Palm Sunday, which will be in competition at the New Orleans Film Festival, New Hampshire Film Festival and Calgary International Film Festival, is one of two Goodrich shorts making the rounds. Its difference from the other, Speak Up Brotha! (which played at Cleveland International Film Festival, the American Black Film Festival and Dances with Films LA, among others), points to the way Goodrich and producer Nichols approach project development, which involves “always figuring out where the movie fits in a lineage of movies and then trying to riff.” For Palm Sunday, that meant drawing from “Ganja and Hess, Melvin Van Peebles and blaxploitation,” whereas for Speak Up Brotha!, the story of a tongue-tied rideshare driver crushing on a beautiful performance poet, the vibe was more “Love Jones, Love & Basketball and Atlanta.” The short began when producer Cameron Carr connected with start-up Black Man Films, which presented the original script. Again, Goodrich found a way into the material, this time foregrounding issues around mental health. “We don’t see a lot of movies with Black men struggling with themselves in a practical way,” he says. “So, it was important that the filmic language took on [the protagonist’s] anxiety. When he’s anxious, the film almost begins to jitter. When he gets into this club, it becomes like Love Jones. We were using spherical lenses, and then when we get to the club it’s anamorphic, and the whole movie stretches out.”

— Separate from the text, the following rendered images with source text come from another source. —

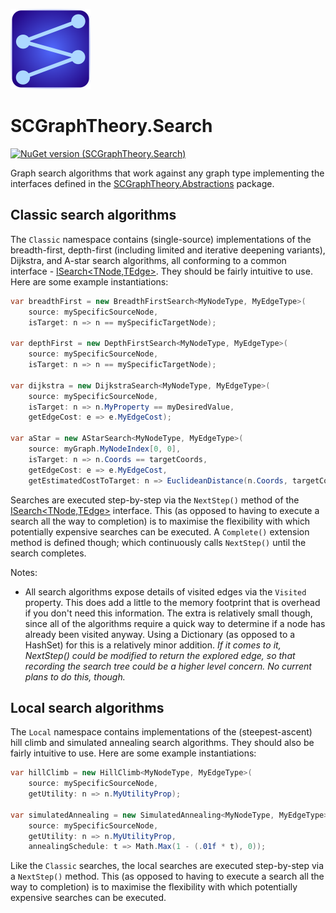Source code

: ![SCGraphTheory Icon](src/Search/SCGraphTheoryIcon.png)

# SCGraphTheory.Search

[![NuGet version (SCGraphTheory.Search)](https://img.shields.io/nuget/v/SCGraphTheory.Search.svg?style=flat-square)](https://www.nuget.org/packages/SCGraphTheory.Search/)

Graph search algorithms that work against any graph type implementing the interfaces defined in the [SCGraphTheory.Abstractions](https://github.com/sdcondon/SCGraphTheory.Abstractions) package.

## Classic search algorithms

The `Classic` namespace contains (single-source) implementations of the breadth-first, depth-first (including limited and iterative deepening variants), Dijkstra, and A-star search algorithms, all conforming to a common interface - [ISearch<TNode,TEdge>](/src/Search/Classic/ISearch{TNode,TEdge}.cs). They should be fairly intuitive to use. Here are some example instantiations:

```csharp
var breadthFirst = new BreadthFirstSearch<MyNodeType, MyEdgeType>(
    source: mySpecificSourceNode,
    isTarget: n => n == mySpecificTargetNode);

var depthFirst = new DepthFirstSearch<MyNodeType, MyEdgeType>(
    source: mySpecificSourceNode,
    isTarget: n => n == mySpecificTargetNode);

var dijkstra = new DijkstraSearch<MyNodeType, MyEdgeType>(
    source: mySpecificSourceNode,
    isTarget: n => n.MyProperty == myDesiredValue,
    getEdgeCost: e => e.MyEdgeCost);

var aStar = new AStarSearch<MyNodeType, MyEdgeType>(
    source: myGraph.MyNodeIndex[0, 0],
    isTarget: n => n.Coords == targetCoords,
    getEdgeCost: e => e.MyEdgeCost,
    getEstimatedCostToTarget: n => EuclideanDistance(n.Coords, targetCoords));
```

Searches are executed step-by-step via the `NextStep()` method of the [ISearch<TNode,TEdge>](/src/Search/Classic/ISearch{TNode,TEdge}.cs) interface. This (as opposed to having to execute a search all the way to completion) is to maximise the flexibility with which potentially expensive searches can be executed. A `Complete()` extension method is defined though; which continuously calls `NextStep()` until the search completes.

Notes:
- All search algorithms expose details of visited edges via the `Visited` property. This does add a little to the memory footprint that is overhead if you don't need this information. The extra is relatively small though, since all of the algorithms require a quick way to determine if a node has already been visited anyway. Using a Dictionary (as opposed to a HashSet) for this is a relatively minor addition. _If it comes to it, NextStep() could be modified to return the explored edge, so that recording the search tree could be a higher level concern. No current plans to do this, though._

## Local search algorithms

The `Local` namespace contains implementations of the (steepest-ascent) hill climb and simulated annealing search algorithms. They should also be fairly intuitive to use. Here are some example instantiations:

```csharp
var hillClimb = new HillClimb<MyNodeType, MyEdgeType>(
    source: mySpecificSourceNode,
    getUtility: n => n.MyUtilityProp);

var simulatedAnnealing = new SimulatedAnnealing<MyNodeType, MyEdgeType>(
    source: mySpecificSourceNode,
    getUtility: n => n.MyUtilityProp,
    annealingSchedule: t => Math.Max(1 - (.01f * t), 0));
```

Like the `Classic` searches, the local searches are executed step-by-step via a `NextStep()` method. This (as opposed to having to execute a search all the way to completion) is to maximise the flexibility with which potentially expensive searches can be executed.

Experimenting with camera movement and cinematic style is especially important to Goodrich, who comes to film from a theater background. When he was 10, growing up in East Flatbush, Brooklyn, his stepfather, an English and theater teacher, put him in a school production of A Raisin in the Sun. After attending Edward R. Murrow theater high school, he studied theater directing and political science at Pace University. At Columbia, he says, “There was a bit of, ‘Oh, the theater kid’ stigma in my first year. And maybe my early shorts were a bit more stagey, a bit more dialogue-y, but I always say, ‘My stepdad is Haitian, and my Caribbean upbringing is a big part of my work. And [the difference between] theater and film is kind of like French and Haitian Creole.’”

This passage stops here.